Moghalu: Nigeria Needs Healing, War against Poverty


Obinna Chima
A former Deputy Governor of the Central Bank of Nigeria (CBN), Prof. Kingsley Moghalu, has identified healing, a decisive war against poverty and restoration of the country’s place in the world, as pressing needs the nation requires.

Moghalu, who recently declared his intention to contest for the president in 2019, said this during the launch of his latest book titled: ‘Build, Innovate and Grow (BIG) in Lagos on Monday.’
According to Moghalu, political leaders must govern consciously with strategy, which has to do with strategy management and the discipline of execution.
He noted that every government must deliver on the promises it made for deliverables that are essential for effective governance.
“Effectiveness is regarded as the most important criterion of good governance. There is nothing more pathetic as it has become the norm in Nigeria, than to keep hearing the excuses for leadership failure in contemporary Nigeria.

“An effective government is a reflection of how ineffective man or woman that was elected to a responsibility, that he or she lacks the capacity to deliver.
“Effective governance requires more than good intentions. Meritocracy is an important dimension of effective governance. Competent individuals must be selected to positions of public trust. “Merit should not be sacrificed on the altar of federal character because there are highly competent and skilled Nigerians from all parts of the country,” he said.
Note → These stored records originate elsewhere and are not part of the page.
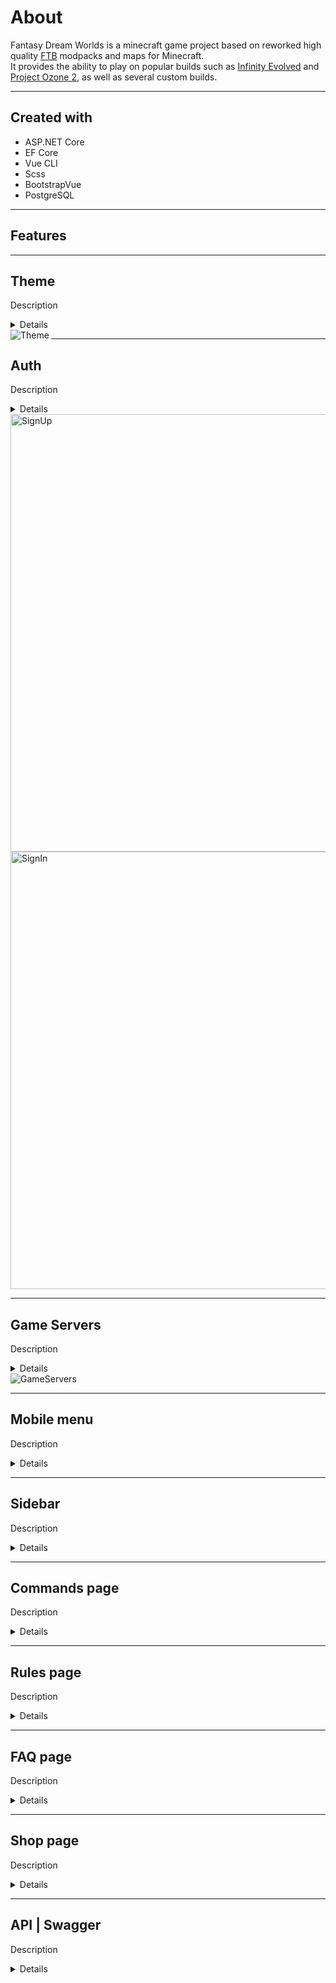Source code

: # About

Fantasy Dream Worlds is a minecraft game project based on reworked high quality [FTB][FTB] modpacks and maps for Minecraft.  
It provides the ability to play on popular builds such as [Infinity Evolved][Infinity] and [Project Ozone 2][Ozone], as well as several custom builds.

---

## Created with 

* ASP.NET Core
* EF Core
* Vue CLI
* Scss
* BootstrapVue
* PostgreSQL

---

## Features

---

## Theme
Description
<details>
  <summary>Details</summary>
  test
</details>
<img align="left" title="Theme" alt="Theme" src="https://user-images.githubusercontent.com/54445583/95020636-f9b08400-0674-11eb-9ed0-1932f21ca98f.gif" />

---

## Auth
Description
<details>
  <summary>Details</summary>
  test
</details>
<img title="SignUp" width="700px" alt="SignUp" src="https://user-images.githubusercontent.com/54445583/95021523-1ef3c100-067a-11eb-8a7a-5683a049154e.gif" />
<img title="SignIn" width="700px" alt="SignIn" src="https://user-images.githubusercontent.com/54445583/95021631-c7098a00-067a-11eb-98d6-5f4e3874df38.gif" />

---

## Game Servers
Description
<details>
  <summary>Details</summary>
  test
</details>
<img title="GameServers" alt="GameServers" src="https://user-images.githubusercontent.com/54445583/95022424-e9ea6d00-067f-11eb-9547-c1836c5636a8.gif" />

---

## Mobile menu
Description
<details>
  <summary>Details</summary>
  test
</details>

---

## Sidebar
Description
<details>
  <summary>Details</summary>
  test
</details>

---

## Commands page
Description
<details>
  <summary>Details</summary>
  test
</details>

---

## Rules page
Description
<details>
  <summary>Details</summary>
  test
</details>

---

## FAQ page
Description
<details>
  <summary>Details</summary>
  test
</details>

---

## Shop page
Description
<details>
  <summary>Details</summary>
  test
</details>

---

## API | Swagger
Description
<details>
  <summary>Details</summary>
  test
</details>


[FTB]: https://www.feed-the-beast.com/
[Infinity]: https://www.curseforge.com/minecraft/modpacks/ftb-infinity-evolved
[Ozone]: https://www.curseforge.com/minecraft/modpacks/project-ozone-2-reloaded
Moghalu also noted that an internal security strategy exists to allow for a safe and secure environment to enable the pursuit of peace, well-being, prosperity and development.
He, however, expressed concern that the Nigeria Police Force (NPF) has not been able to carry out its duties effectively.

According to him, despite several attempts at reform, the NPF remains weak and incapable of assuring internal security, the very first function of any government.
He also pointed out that an understaffed, under-trained and underfunded cannot secure the citizens of any nation.
“Our inability to do so has led to Nigeria approaching the description of a failed state in which several non-state marauding forces bear arms and create havoc.

“Our police force is incapable of enforcing law and order. While the federal civil service is clearly bloated, the NPF needs at least a staff strength of 1.5 million men and women.
“The federal government needs to make major investment in strengthening and modernising all aspects of the police force -recruitment, training, standards and administration.

“The failure of policing is one of the reasons Nigeria is becoming increasing militarised. Today, the military is performing almost all the functions that the police should perform. National security, law and order, must be job number one,” he added.
On his part, the book reviewer and Chairman of THISDAY Editorial Board, Mr. Segun Adeniyi, described the 259-page book as a political manifesto that provides a template on which a new Nigeria can be built, with a framework for the collective empowerment of the citizens.
Adeniyi also said it is a valuable material for current and aspiring leaders, especially those who are sincerely driven to reshape our country.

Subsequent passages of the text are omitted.